MSB de bu saldırıların terör örgütlerinin, “TSK’ nın sürdürdüğü Pençe/Kılıç Harekâtına karşılık” olarak yapıldığını açıkladı!
***
Doğal olarak bir yurttaşın güveneceği tek açıklama, devlet yetkililerinin açıklaması olmalı!
Ancak iktidar mensuplarının önceki terör açıklamalarındaki çelişkileri, doğru olmayan beyanları ve kendilerini tekzip eden sözleri, yurttaşların iktidara olan güvenini yok etti!
Ayrıca; “İktidarın, çıkarı adına yurttaşını aldatmaya çalışıyor” düşüncesi, insanları aşırı tedirgin ediyor!
Bu tedirginlik, yurttaşların devlete de siyasete de yargıya da olan inancını yok ediyor!
***
12 Ağustos 2016 tarihli ODA TV de çıkan yazıyı paylaşmak isterim; “
Star gazetesinde yazan Eski Başbakan Yardımcısı AKP’li Yalçın Akdoğan, yılın ilk yarısında Kilis’e sıkça atılan roketlerin Cemaatçi askerlerin marifeti olabileceğini söylemişti...
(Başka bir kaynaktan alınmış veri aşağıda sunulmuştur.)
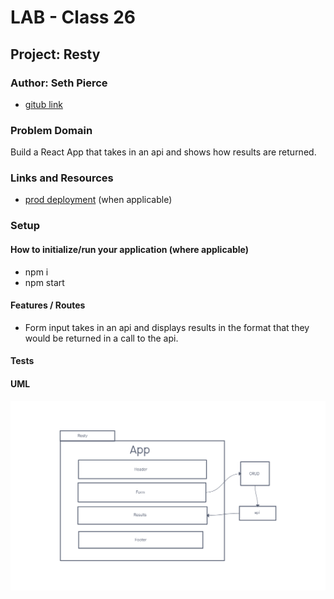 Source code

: # LAB - Class 26

## Project: Resty

### Author: Seth Pierce

- [gitub link](https://github.com/sethppierce/resty)

### Problem Domain

Build a React App that takes in an api and shows how results are returned.

### Links and Resources

- [prod deployment](https://codesandbox.io/p/github/sethppierce/resty/draft/staging-dawn?file=%2F.gitignore&workspace=%257B%2522activeFileId%2522%253A%2522clcfgqh50000q7pfp7p5d3z9z%2522%252C%2522openFiles%2522%253A%255B%2522%252FREADME.md%2522%255D%252C%2522sidebarPanel%2522%253A%2522EXPLORER%2522%252C%2522gitSidebarPanel%2522%253A%2522COMMIT%2522%252C%2522spaces%2522%253A%257B%2522clcfgqj91001d356gls8yk86c%2522%253A%257B%2522key%2522%253A%2522clcfgqj91001d356gls8yk86c%2522%252C%2522name%2522%253A%2522Default%2522%252C%2522devtools%2522%253A%255B%257B%2522key%2522%253A%2522clcfgqj92001e356gvfmx4fx7%2522%252C%2522type%2522%253A%2522PROJECT_SETUP%2522%252C%2522isMinimized%2522%253Afalse%257D%252C%257B%2522type%2522%253A%2522PREVIEW%2522%252C%2522taskId%2522%253A%2522start%2522%252C%2522port%2522%253A3000%252C%2522key%2522%253A%2522clcfgr3do00fs356gcountc1e%2522%252C%2522isMinimized%2522%253Afalse%257D%252C%257B%2522type%2522%253A%2522TASK_LOG%2522%252C%2522taskId%2522%253A%2522start%2522%252C%2522key%2522%253A%2522clcfgr01i00c5356gpabqhalt%2522%252C%2522isMinimized%2522%253Afalse%257D%255D%257D%257D%252C%2522currentSpace%2522%253A%2522clcfgqj91001d356gls8yk86c%2522%252C%2522spacesOrder%2522%253A%255B%2522clcfgqj91001d356gls8yk86c%2522%255D%257D) (when applicable)

### Setup

#### How to initialize/run your application (where applicable)

- npm i
- npm start

#### Features / Routes

- Form input takes in an api and displays results in the format that they would be returned in a call to the api.

#### Tests

#### UML

![UML](./assets/Lab-26.png)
Akdoğan, bir saldırıda kendisinin de hedef alındığını hatırlatarak "Kilis’te yaşananlar acaba FETÖ’ nün kirli oyunlarından biri miydi? PKK ile iş birliği yapan örgüt, DEAŞ üzerinden başka oyunların mı peşindeydi? O dönemde sınır bölgesinde önemli görevler yapan komutanların bazıları FETÖ irtibatı sebebiyle ordudan ihraç edildi" demişti.
Ve devamında; “İyi irdelenmesi gereken şüpheli hadiselerden biri de Kilis’e düşen roketler meselesidir.
Hatırlanacağı üzere senenin ilk yarısında Kilis’e yüzlerce roket düştü, Ocak-Mayıs arası 21 kişi hayatını kaybetti, 88 kişi yaralandı.”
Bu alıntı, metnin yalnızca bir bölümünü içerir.